▸ ABOUT THIS TASK: After reading the lines below, count those that contain "using" and give the count alone.
** RECORDS FOR THIS EXERCISE follows **
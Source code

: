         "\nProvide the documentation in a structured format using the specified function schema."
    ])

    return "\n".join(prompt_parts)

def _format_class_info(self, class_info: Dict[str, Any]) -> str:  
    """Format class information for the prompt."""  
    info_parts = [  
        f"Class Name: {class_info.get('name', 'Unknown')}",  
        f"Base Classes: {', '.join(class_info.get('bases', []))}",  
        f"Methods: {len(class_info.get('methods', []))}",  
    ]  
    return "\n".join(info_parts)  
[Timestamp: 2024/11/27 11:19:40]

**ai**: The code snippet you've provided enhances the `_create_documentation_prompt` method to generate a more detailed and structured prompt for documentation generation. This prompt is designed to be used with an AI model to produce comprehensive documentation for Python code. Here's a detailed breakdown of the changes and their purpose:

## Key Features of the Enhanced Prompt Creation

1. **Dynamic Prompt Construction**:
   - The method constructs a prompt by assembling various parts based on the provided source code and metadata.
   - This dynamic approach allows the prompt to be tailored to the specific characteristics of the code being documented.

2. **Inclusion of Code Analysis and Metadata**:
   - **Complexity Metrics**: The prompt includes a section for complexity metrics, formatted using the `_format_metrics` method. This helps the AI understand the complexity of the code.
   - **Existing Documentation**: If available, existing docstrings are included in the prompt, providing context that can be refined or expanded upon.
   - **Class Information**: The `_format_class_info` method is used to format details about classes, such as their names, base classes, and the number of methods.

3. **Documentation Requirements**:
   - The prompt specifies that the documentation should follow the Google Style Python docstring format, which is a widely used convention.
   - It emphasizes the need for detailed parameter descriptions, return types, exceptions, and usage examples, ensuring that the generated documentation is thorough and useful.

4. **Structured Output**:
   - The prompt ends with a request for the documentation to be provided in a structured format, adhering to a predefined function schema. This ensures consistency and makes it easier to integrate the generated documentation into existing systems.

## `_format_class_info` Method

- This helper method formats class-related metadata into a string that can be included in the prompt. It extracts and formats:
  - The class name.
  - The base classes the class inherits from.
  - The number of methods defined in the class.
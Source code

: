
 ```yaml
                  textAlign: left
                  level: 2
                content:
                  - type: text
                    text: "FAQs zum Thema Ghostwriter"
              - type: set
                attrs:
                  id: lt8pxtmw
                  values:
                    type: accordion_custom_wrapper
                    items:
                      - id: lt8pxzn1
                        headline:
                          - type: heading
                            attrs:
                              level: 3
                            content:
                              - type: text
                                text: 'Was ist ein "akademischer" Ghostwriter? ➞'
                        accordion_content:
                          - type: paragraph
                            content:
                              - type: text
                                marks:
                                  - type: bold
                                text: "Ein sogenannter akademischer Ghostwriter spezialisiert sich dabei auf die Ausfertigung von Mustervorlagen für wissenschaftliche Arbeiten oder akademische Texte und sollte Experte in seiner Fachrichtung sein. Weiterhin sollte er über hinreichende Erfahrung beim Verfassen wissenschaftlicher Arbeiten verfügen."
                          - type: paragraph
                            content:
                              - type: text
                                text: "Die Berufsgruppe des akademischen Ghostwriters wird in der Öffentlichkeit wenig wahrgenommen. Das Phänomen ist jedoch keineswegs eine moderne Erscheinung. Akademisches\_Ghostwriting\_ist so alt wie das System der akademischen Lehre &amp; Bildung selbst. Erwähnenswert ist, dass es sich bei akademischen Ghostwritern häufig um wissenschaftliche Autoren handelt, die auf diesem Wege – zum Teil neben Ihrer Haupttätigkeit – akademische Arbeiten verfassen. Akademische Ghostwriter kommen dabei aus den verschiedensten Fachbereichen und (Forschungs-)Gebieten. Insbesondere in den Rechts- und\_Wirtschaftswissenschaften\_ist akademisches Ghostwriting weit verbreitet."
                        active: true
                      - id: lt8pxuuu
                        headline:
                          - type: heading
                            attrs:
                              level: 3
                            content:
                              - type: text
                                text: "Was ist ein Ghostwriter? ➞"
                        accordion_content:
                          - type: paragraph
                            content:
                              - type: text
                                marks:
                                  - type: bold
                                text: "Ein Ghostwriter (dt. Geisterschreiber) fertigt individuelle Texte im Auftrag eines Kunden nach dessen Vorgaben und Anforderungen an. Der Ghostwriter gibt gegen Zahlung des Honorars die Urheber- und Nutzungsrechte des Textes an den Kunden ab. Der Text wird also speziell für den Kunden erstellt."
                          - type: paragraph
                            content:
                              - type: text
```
** End of RECORDS FOR THIS EXERCISE **
▸ REPLY: 2